Building the Filestore Serverless app on AWS

The application

Filestore is a cloud file storage API backed by S3. The project includes a sample client based on FilePond.

User guide, source code and deployment instructions for AWS are available on GitHub:designfultech/filestore-aws


I wanted to use the latest Python – 3.7 – for coding.

Avoiding infrastrucutre code was a key principle for the project. I also wanted to avoid the use of 3rd party libraries if possible.

CloudFormation and SAM templates – in YAML – has worked very well in past projects, and so did for this one.
API definitions were written in Swagger (OpenAPI 2.0) – in YAML.

I wanted to use S3’s API directly for uploads and downloads.

Ideally the app would be running behind a domain setup on Route 53, this setup is not included in the project for now.

Presigned URL-s with S3

Tha application builds upon a key platform capability: S3’s presigned URL-s.

Presigned URL-s allow anyone – unauthenticted users – to access S3 objects for a specified duration. In this case the application allows upload (PUT) and download (GET) of S3 objects.

Presigned URL-s also allow the client to use S3’s API directly. There is no need to go through Lambda for uploading or downloading files, which could incure high costs.
Since Lambda’s cost is time based, large amount of data transfer over slow connection would eat up a lot of compute time.

Getting started

Review the Building the Watcher [Serverless app] for details on:

  • Approach to infrastructure as code and SAM’s intricacies
  • API Design and Swagger specifics
  • Cross-cutting concerns: securing API with a key

AWS Lambda in Python

Python has first class support on the platform. The AWS SDK is known as Boto 3and it is bundled with the Lambda runtime environment, no need to include as a dependency. However, Lambda does not include the very latest version of the Boto3 library (at the time of this writing).

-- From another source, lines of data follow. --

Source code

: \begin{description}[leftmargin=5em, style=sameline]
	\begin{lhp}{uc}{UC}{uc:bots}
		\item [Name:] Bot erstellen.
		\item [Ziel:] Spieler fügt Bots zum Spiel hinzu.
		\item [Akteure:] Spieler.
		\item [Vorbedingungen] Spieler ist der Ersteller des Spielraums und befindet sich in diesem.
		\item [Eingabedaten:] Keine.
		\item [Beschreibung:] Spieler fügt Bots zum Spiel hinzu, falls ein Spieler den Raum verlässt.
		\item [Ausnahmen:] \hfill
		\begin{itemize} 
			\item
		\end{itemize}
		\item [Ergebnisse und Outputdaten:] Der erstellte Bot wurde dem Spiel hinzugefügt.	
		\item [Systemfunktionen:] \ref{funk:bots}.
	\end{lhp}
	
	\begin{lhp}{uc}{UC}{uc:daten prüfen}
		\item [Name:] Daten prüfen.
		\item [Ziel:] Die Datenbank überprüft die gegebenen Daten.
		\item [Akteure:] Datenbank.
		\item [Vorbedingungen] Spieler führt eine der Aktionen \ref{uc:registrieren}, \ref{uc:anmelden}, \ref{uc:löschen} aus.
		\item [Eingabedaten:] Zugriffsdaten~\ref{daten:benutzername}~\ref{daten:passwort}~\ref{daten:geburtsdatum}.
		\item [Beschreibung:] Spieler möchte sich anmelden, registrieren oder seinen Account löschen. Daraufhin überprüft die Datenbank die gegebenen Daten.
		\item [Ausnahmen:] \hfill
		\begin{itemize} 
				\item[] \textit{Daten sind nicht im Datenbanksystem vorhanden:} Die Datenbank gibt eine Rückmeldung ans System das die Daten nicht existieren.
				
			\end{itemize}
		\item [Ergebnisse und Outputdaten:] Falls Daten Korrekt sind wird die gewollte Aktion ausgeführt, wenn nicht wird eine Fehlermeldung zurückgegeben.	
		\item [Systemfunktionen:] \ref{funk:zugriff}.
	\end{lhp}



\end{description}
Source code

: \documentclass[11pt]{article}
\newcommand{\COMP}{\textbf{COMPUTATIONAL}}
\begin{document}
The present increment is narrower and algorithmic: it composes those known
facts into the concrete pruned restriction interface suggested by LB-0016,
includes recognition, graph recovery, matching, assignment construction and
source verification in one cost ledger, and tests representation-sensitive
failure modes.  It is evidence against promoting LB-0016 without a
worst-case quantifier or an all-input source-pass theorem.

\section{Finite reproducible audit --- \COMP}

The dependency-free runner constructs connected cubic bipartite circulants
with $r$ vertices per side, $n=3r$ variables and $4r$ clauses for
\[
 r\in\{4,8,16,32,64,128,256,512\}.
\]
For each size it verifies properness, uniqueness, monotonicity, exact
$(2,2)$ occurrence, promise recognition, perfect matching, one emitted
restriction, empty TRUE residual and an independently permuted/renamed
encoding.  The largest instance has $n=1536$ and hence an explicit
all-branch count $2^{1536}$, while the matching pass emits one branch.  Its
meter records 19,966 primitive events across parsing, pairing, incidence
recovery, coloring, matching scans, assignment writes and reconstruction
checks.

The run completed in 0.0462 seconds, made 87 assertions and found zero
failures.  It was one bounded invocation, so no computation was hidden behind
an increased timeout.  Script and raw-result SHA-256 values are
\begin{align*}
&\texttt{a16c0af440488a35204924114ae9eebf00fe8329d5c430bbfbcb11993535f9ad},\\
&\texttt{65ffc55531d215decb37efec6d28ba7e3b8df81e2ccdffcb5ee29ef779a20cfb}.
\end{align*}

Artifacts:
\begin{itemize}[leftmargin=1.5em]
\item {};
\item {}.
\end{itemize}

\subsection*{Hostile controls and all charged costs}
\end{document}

UPDATE: SAM’s support for Python has a few gotchas when including 3rd party libraries. More about this in the article dedicated to AWS Lambda in Python.

Platform services

The diagram shows all services included in the app.

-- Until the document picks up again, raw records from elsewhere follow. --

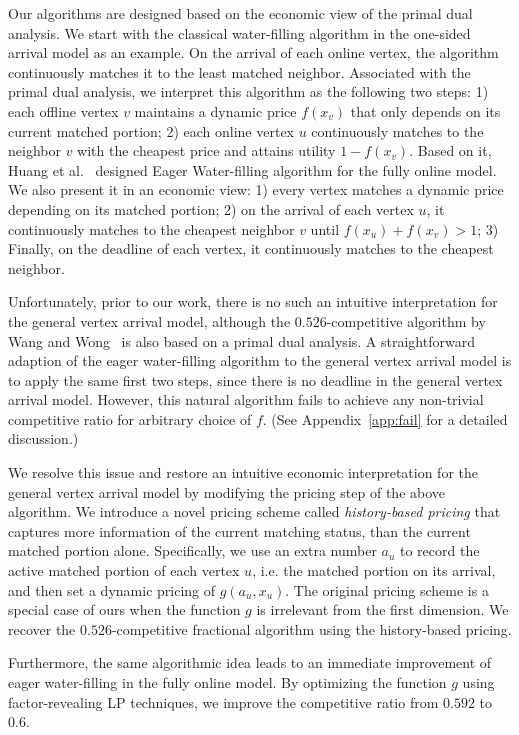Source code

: Our algorithms are designed based on the economic view of the primal dual analysis. 
We start with the classical water-filling algorithm in the one-sided arrival model as an example. On the arrival of each online vertex, the algorithm continuously matches it to the least matched neighbor. Associated with the primal dual analysis, we interpret this algorithm as the following two steps: 1) each offline vertex $v$ maintains a dynamic price $f(x_v)$ that only depends on its current matched portion; 2) each online vertex $u$ continuously matches to the neighbor $v$ with the cheapest price and attains utility $1-f(x_v)$.
Based on it, Huang et al.~\cite{focs/HuangTWZ20} designed Eager Water-filling algorithm for the fully online model. We also present it in an economic view: 1) every vertex matches a dynamic price depending on its matched portion; 2) on the arrival of each vertex $u$, it continuously matches to the cheapest neighbor $v$ until $f(x_u)+f(x_v) > 1$; 3) Finally, on the deadline of each vertex, it continuously matches to the cheapest neighbor.

Unfortunately, prior to our work, there is no such an intuitive interpretation for the general vertex arrival model, although the $0.526$-competitive algorithm by Wang and Wong~\cite{icalp/WangW15} is also based on a primal dual analysis. A straightforward adaption of the eager water-filling algorithm to the general vertex arrival model is to apply the same first two steps, since there is no deadline in the general vertex arrival model.
However, this natural algorithm fails to achieve any non-trivial competitive ratio for arbitrary choice of $f$. (See Appendix~\ref{app:fail} for a detailed discussion.)

We resolve this issue and restore an intuitive economic interpretation for the general vertex arrival model by modifying the pricing step of the above algorithm. We introduce a novel pricing scheme called \emph{history-based pricing} that captures more information of the current matching status, than the current matched portion alone. Specifically, we use an extra number $a_u$ to record the active matched portion of each vertex $u$, i.e. the matched portion on its arrival, and then set a dynamic pricing of $g(a_u,x_u)$. The original pricing scheme is a special case of ours when the function $g$ is irrelevant from the first dimension. We recover the $0.526$-competitive fractional algorithm using the history-based pricing.

Furthermore, the same algorithmic idea leads to an immediate improvement of eager water-filling in the fully online model. By optimizing the function $g$ using factor-revealing LP techniques, we improve the competitive ratio from $0.592$ to $0.6$.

Aside from the S3 service and bucket, there isn’t anything new compared to the previous project Building the Watcher [Serverless app] on AWS.

Working with DynamoDB

I was hoping to make use of an Object Mapper library that abstracts away the DynamoDB low-level API. There are a few good candidates out there such as PynamoDB and Flywheel.

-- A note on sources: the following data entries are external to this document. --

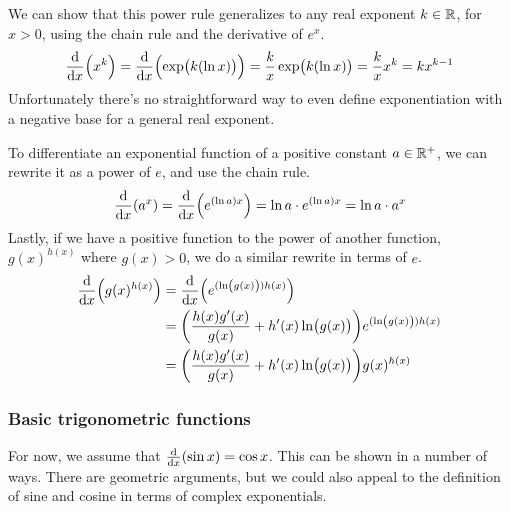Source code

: We can show that this power rule generalizes to any real exponent \(k \in
\mathbb R\), for \(x > 0\), using the chain rule and the derivative of \(e^x\).
\begin{equation*}
\dv{x}(x^k) = \dv{x}(\exp(k(\ln x))) = \frac kx \exp(k(\ln x))
    = \frac kx x^k = k x^{k - 1}
\end{equation*}
Unfortunately there's no straightforward way to even define exponentiation
with a negative base for a general real exponent.

To differentiate an exponential function of a positive constant
\(a \in \mathbb R^+\), we can rewrite it as a power of \(e\), and use the chain
rule.
\begin{equation*}
\dv{x}(a^x) = \dv{x}(e^{(\ln a)x}) = \ln a \cdot e^{(\ln a)x}
    = \ln a \cdot a^x
\end{equation*}
Lastly, if we have a positive function to the power of another function,
\(g(x)^{h(x)}\) where \(g(x) > 0\), we do a similar rewrite in terms of
\(e\).
\begin{align*}
\dv{x}(g(x)^{h(x)}) &= \dv{x}(e^{(\ln(g(x)))h(x)}) \\
    &= \pqty{\frac{h(x)g'(x)}{g(x)} + h'(x)\ln(g(x))}e^{(\ln(g(x)))h(x)} \\
    &= \pqty{\frac{h(x)g'(x)}{g(x)} + h'(x)\ln(g(x))}g(x)^{h(x)}
\end{align*}

\subsubsection{Basic trigonometric functions} \label{sec_calc_trig_basic}


For now, we assume that \(\dv{x}(\sin x) = \cos x\). This can
be shown in a number of ways. There are geometric arguments, but we could
also appeal to the definition of sine and cosine in terms of complex
exponentials.

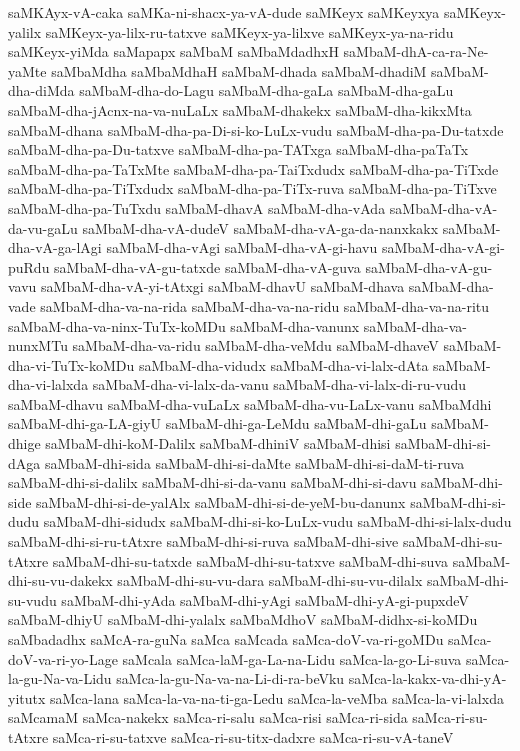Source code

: {saMKAyx-vA-caka
saMKa-ni-shacx-ya-vA-dude
saMKeyx
saMKeyxya
saMKeyx-yalilx
saMKeyx-ya-lilx-ru-tatxve
saMKeyx-ya-lilxve
saMKeyx-ya-na-ridu
saMKeyx-yiMda
saMapapx
saMbaM
saMbaMdadhxH
saMbaM-dhA-ca-ra-Ne-yaMte
saMbaMdha
saMbaMdhaH
saMbaM-dhada
saMbaM-dhadiM
saMbaM-dha-diMda
saMbaM-dha-do-Lagu
saMbaM-dha-gaLa
saMbaM-dha-gaLu
saMbaM-dha-jAcnx-na-va-nuLaLx
saMbaM-dhakekx
saMbaM-dha-kikxMta
saMbaM-dhana
saMbaM-dha-pa-Di-si-ko-LuLx-vudu
saMbaM-dha-pa-Du-tatxde
saMbaM-dha-pa-Du-tatxve
saMbaM-dha-pa-TATxga
saMbaM-dha-paTaTx
saMbaM-dha-pa-TaTxMte
saMbaM-dha-pa-TaiTxdudx
saMbaM-dha-pa-TiTxde
saMbaM-dha-pa-TiTxdudx
saMbaM-dha-pa-TiTx-ruva
saMbaM-dha-pa-TiTxve
saMbaM-dha-pa-TuTxdu
saMbaM-dhavA
saMbaM-dha-vAda
saMbaM-dha-vA-da-vu-gaLu
saMbaM-dha-vA-dudeV
saMbaM-dha-vA-ga-da-nanxkakx
saMbaM-dha-vA-ga-lAgi
saMbaM-dha-vAgi
saMbaM-dha-vA-gi-havu
saMbaM-dha-vA-gi-puRdu
saMbaM-dha-vA-gu-tatxde
saMbaM-dha-vA-guva
saMbaM-dha-vA-gu-vavu
saMbaM-dha-vA-yi-tAtxgi
saMbaM-dhavU
saMbaM-dhava
saMbaM-dha-vade
saMbaM-dha-va-na-rida
saMbaM-dha-va-na-ridu
saMbaM-dha-va-na-ritu
saMbaM-dha-va-ninx-TuTx-koMDu
saMbaM-dha-vanunx
saMbaM-dha-va-nunxMTu
saMbaM-dha-va-ridu
saMbaM-dha-veMdu
saMbaM-dhaveV
saMbaM-dha-vi-TuTx-koMDu
saMbaM-dha-vidudx
saMbaM-dha-vi-lalx-dAta
saMbaM-dha-vi-lalxda
saMbaM-dha-vi-lalx-da-vanu
saMbaM-dha-vi-lalx-di-ru-vudu
saMbaM-dhavu
saMbaM-dha-vuLaLx
saMbaM-dha-vu-LaLx-vanu
saMbaMdhi
saMbaM-dhi-ga-LA-giyU
saMbaM-dhi-ga-LeMdu
saMbaM-dhi-gaLu
saMbaM-dhige
saMbaM-dhi-koM-Dalilx
saMbaM-dhiniV
saMbaM-dhisi
saMbaM-dhi-si-dAga
saMbaM-dhi-sida
saMbaM-dhi-si-daMte
saMbaM-dhi-si-daM-ti-ruva
saMbaM-dhi-si-dalilx
saMbaM-dhi-si-da-vanu
saMbaM-dhi-si-davu
saMbaM-dhi-side
saMbaM-dhi-si-de-yalAlx
saMbaM-dhi-si-de-yeM-bu-danunx
saMbaM-dhi-si-dudu
saMbaM-dhi-sidudx
saMbaM-dhi-si-ko-LuLx-vudu
saMbaM-dhi-si-lalx-dudu
saMbaM-dhi-si-ru-tAtxre
saMbaM-dhi-si-ruva
saMbaM-dhi-sive
saMbaM-dhi-su-tAtxre
saMbaM-dhi-su-tatxde
saMbaM-dhi-su-tatxve
saMbaM-dhi-suva
saMbaM-dhi-su-vu-dakekx
saMbaM-dhi-su-vu-dara
saMbaM-dhi-su-vu-dilalx
saMbaM-dhi-su-vudu
saMbaM-dhi-yAda
saMbaM-dhi-yAgi
saMbaM-dhi-yA-gi-pupxdeV
saMbaM-dhiyU
saMbaM-dhi-yalalx
saMbaMdhoV
saMbaM-didhx-si-koMDu
saMbadadhx
saMcA-ra-guNa
saMca
saMcada
saMca-doV-va-ri-goMDu
saMca-doV-va-ri-yo-Lage
saMcala
saMca-laM-ga-La-na-Lidu
saMca-la-go-Li-suva
saMca-la-gu-Na-va-Lidu
saMca-la-gu-Na-va-na-Li-di-ra-beVku
saMca-la-kakx-va-dhi-yA-yitutx
saMca-lana
saMca-la-va-na-ti-ga-Ledu
saMca-la-veMba
saMca-la-vi-lalxda
saMcamaM
saMca-nakekx
saMca-ri-salu
saMca-risi
saMca-ri-sida
saMca-ri-su-tAtxre
saMca-ri-su-tatxve
saMca-ri-su-titx-dadxre
saMca-ri-su-vA-taneV
}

After a short evaluation, I ended up coding up my own lightweight, albeit less generic abstraction, see /source/lib/
On a larger project with multiple entities I would definitely use one of the OM libraries.

I originally wanted to build the application to support multi-tenancy, but decided to leave that for another project where it would make more sense. However supporting some of the multi-tenant strategies (SaaS Solutions on AWS: Tenant Isolation Architectures) with these libraries is not trivial, or simply not possible – something to remember.

AWS S3 (Simple Storage Service)

The S3 API is significantly simpler than the DynamoDB API. It was simple enough to use directly from the functions without any abstraction.


When I started, I did not realise S3 uploads recognise the mime-type of the files. I was going to use python-magic for this magic.from_buffer.
It turned out is not necessary as S3 objects have a ContentType attribute for this.

file_object = S3_CLIENT.get_object(Bucket=..., Key=...)
content_type = file_object.get('ContentType')


The file uploads do not preserve the original file name when placed into S3, they have the same name as the DynamoDB key. When the Presigned URL is generated for the download, using the ResponseContentDisposition attribute can set the file name for the download.


AWS Lambda supports a range of S3 events as triggers. This, and all the other event sources, make the AWS platform and the Serverless model really powerful.
The application uses the s3:ObjectCreated event to update the DynamoDB item with properties of the s3 object (file) such as size and mime-type.


Most likely the browser client is going to be on a different domain than the API and S3, therefore CORS settings are necessary to make this application work.


There are two steps for the API to work with CORS:

  1. Create an endpoint for the OPTIONS and return the necessary CORS headers. The API Gateway makes this very easy using a mock integration.
    This is configured in the Swagger API definition.
  2. Return the Access-Control-Allow-Origin header in the Lambda response.


CORS configuration for S3 resources has a specific place in the CloudFormation template: CorsConfiguration.

Conditional deployment

If the application is configured at the time of deployment to store uploads immediately – StoreOnLoad=True – then the FileExpireFunction function is not needed.

CloudFormation Condition facility allows control over what gets deployed, amongst other conditional behaviours. In this project, depending on the parameter value, the expire function may or may not get deployed.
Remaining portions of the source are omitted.